— Ай-ай! — кричит. Да как выскочит во двор! Да как прыгнет через вал! А раз внутренний, высокий, королевский перескочила — что ей остальные валы, прочих-то благородных сословий?
Услышали ее крик братья, родные да по приемной семье. За мечи похватались, бросились — кто баньши ловить, кто сестру искать. Да и то, и то — без толку. А вслед за Аэдом и Мор из Лохлейна, троицы ради, и удача ушла. Родичи-Эоганахты стали свариться, кому Мунстером править. И если те, что из Айне, пока молчали, то те, кто из Кашеля, объявили: очередь правления пятиной за ними. И на всякого, кто не признает королем Мунстера Фингена Кашельского, они поднимут копье и раскрутят пращу.
Скоро копья облились алым, а пули рассекли черепа. Трижды Мунстер плакал над героями, что пали в усобице, трижды сходились рати, но победа не давалась ни Кашелю, ни Лох-Лейну. И вот все вассалы призваны, все наемники наняты — но силы сторон равны. Тогда Финген и обратился к народу десси. Дружбу предложил, и не только. Сказал, если десси выставят больше воинов, чем положено по вассальному договору, он возьмет за себя королевну из народа десси, и кровь десси перемешается с кровью Эоганахтов. Наш народ принял условия, и скрепил сделку брачным пиром.
Настала четвертая битва. Эоганахты ставят войска свои на правом фланге, почетном, а вассальные — на левом, поплоше. По замыслу, это должно предотвратить кровопролитие между родичами, но в каждой из трех битв вассалы обеих сторон бежали, и героям Кашеля и Лох-Лейна пришлось становиться друг против друга.

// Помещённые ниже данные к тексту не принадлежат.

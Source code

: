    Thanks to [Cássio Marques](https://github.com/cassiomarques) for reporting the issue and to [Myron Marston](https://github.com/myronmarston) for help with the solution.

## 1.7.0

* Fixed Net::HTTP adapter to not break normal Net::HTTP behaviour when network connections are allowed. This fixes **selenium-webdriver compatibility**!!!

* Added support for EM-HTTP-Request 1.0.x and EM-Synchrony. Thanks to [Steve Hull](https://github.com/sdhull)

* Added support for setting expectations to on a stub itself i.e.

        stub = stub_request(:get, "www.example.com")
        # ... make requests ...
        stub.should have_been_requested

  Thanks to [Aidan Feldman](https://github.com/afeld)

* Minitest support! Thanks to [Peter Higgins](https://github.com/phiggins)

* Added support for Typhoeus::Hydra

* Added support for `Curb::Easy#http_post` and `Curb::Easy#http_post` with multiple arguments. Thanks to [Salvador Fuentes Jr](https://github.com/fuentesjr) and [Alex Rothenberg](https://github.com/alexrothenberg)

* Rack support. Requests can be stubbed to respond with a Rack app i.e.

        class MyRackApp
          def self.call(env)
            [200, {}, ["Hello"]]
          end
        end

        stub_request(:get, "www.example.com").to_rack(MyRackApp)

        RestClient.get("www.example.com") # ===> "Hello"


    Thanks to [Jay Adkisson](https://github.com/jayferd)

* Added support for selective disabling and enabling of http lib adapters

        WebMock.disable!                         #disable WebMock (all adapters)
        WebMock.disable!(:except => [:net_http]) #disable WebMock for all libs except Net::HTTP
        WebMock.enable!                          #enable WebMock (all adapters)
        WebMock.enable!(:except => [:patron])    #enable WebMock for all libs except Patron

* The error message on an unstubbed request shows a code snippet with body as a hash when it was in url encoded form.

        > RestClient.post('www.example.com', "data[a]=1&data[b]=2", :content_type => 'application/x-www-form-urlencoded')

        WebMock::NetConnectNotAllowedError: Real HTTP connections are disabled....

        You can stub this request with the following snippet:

Отчего так выходило? Нетрудно сказать. У Эоганахтов, что тех, что других, и доспех получше, и дружины живут службой. А у вассалов и доспех поплоше, если вообще есть, и люди привыкли жить землей. Или, как десси, морем. Опять же, кашельцы и лейнцы за свою власть и славу бились, а вассалы — повинность отбывали. Ну и кто кого погонит?
Но в четвертую битву не так вышло. Против Лох-Лейна встали десси. Не дружина короля, а все. Опять же, знал король Кашеля, кого почтить союзом: десси живут морем, а моряку за меч хвататься приходится почаще, чем землеробу и даже пастуху. Всякий мореход немного рыбак, немного торговец — и немного пират. И хоть пошли герои Лох-Лейна на десси, как штормовой вал на берег — так же и разбились, так же и отхлынули. Не как от скал, но как с песчаной косы: много песчинок на дно опало. Много спеси у Эоганахтов. Друг другу спину показать за позор считают, а тут вассалы! Яростно они бились, крепко, умело. По три жизни за каждую из своих брали. Но нас, десси, что песка, и мужества нам не занимать. И дрались мы за свою девчонку, да за то, чего у ней в пузе еще и не завелось. Мы выстояли — а вассалы лейнцев бежали. И кашельцы ударили врагам в спину. Им слава, нам смерти — таков счет битвы.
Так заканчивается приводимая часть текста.